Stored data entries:
┌──
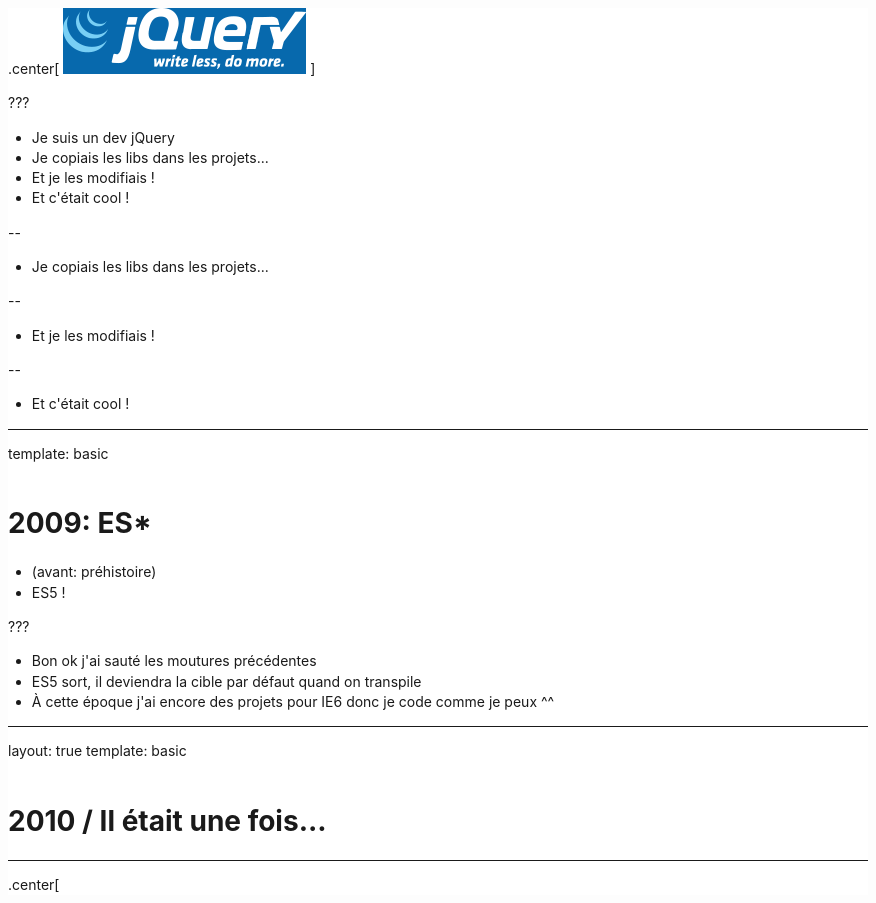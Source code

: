 
.center[
![](./images/jquery.png)
]

???

- Je suis un dev jQuery
- Je copiais les libs dans les projets...
- Et je les modifiais !
- Et c'était cool !

--

- Je copiais les libs dans les projets...

--

- Et je les modifiais !

--

- Et c'était cool !

---
template: basic

# 2009: ES*

- (avant: préhistoire)
- ES5 !

???

- Bon ok j'ai sauté les moutures précédentes
- ES5 sort, il deviendra la cible par défaut quand on transpile
- À cette époque j'ai encore des projets pour IE6 donc je code comme je peux ^^

---

layout: true
template: basic

# 2010 / Il était une fois...

---

.center[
└──
Each line above is to be copied verbatim. Drop any image from the copy.

Source code

: 
.center[
![](./images/jquery.png)
]

???

- Je suis un dev jQuery
- Je copiais les libs dans les projets...
- Et je les modifiais !
- Et c'était cool !

--

- Je copiais les libs dans les projets...

--

- Et je les modifiais !

--

- Et c'était cool !

---
template: basic

# 2009: ES*

- (avant: préhistoire)
- ES5 !

???

- Bon ok j'ai sauté les moutures précédentes
- ES5 sort, il deviendra la cible par défaut quand on transpile
- À cette époque j'ai encore des projets pour IE6 donc je code comme je peux ^^

---

layout: true
template: basic

# 2010 / Il était une fois...

---

.center[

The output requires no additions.